*** Data excerpts ***
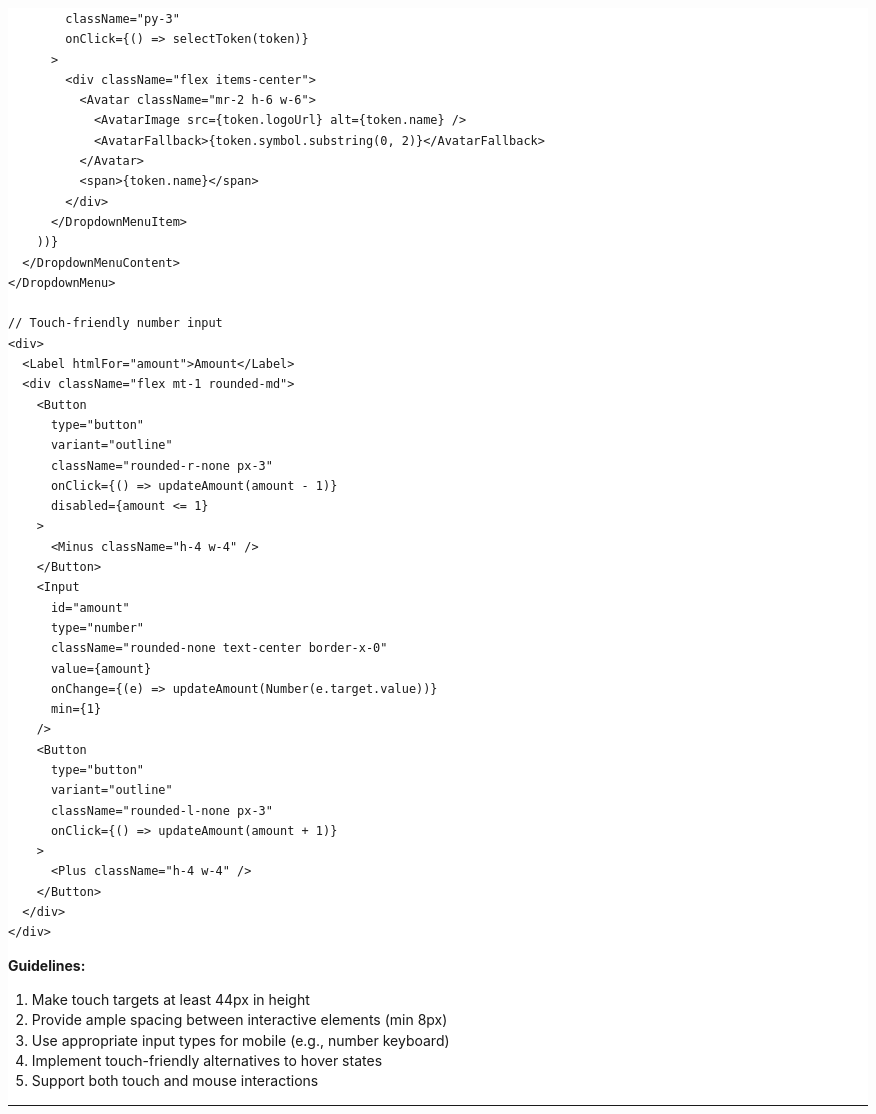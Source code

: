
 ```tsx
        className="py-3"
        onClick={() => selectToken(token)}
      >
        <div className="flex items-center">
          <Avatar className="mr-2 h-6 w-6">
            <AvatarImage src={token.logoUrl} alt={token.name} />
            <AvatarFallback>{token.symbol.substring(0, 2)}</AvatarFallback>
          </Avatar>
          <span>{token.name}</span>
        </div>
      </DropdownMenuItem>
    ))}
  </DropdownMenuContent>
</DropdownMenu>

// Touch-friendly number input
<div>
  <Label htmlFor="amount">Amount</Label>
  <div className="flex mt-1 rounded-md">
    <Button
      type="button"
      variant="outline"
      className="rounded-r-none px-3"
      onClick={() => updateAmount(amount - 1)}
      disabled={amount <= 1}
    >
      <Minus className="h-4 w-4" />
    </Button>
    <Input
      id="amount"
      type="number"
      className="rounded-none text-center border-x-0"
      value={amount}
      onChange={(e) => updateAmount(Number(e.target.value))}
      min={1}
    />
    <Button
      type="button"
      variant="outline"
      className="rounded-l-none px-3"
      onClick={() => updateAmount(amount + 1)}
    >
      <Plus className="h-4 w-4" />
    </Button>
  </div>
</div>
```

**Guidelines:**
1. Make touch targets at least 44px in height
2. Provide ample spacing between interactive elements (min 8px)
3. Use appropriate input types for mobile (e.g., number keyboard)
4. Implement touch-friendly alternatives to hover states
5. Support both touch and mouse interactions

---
*** End of Data excerpts ***
*** Data excerpts ***
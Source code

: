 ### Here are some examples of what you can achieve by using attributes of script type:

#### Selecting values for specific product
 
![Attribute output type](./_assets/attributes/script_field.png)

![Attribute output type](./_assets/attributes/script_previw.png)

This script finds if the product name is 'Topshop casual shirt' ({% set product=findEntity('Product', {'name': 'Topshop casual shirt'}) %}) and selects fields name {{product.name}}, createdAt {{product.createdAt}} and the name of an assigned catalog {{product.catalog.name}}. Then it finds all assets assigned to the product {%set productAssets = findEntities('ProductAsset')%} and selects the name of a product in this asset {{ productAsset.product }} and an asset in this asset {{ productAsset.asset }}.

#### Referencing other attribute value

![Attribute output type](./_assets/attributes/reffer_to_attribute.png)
*** End of Data excerpts ***
**Task directions**
For the word "className", report how many lines of the records contain it; respond with the number only.

**Answer for this exercise**
9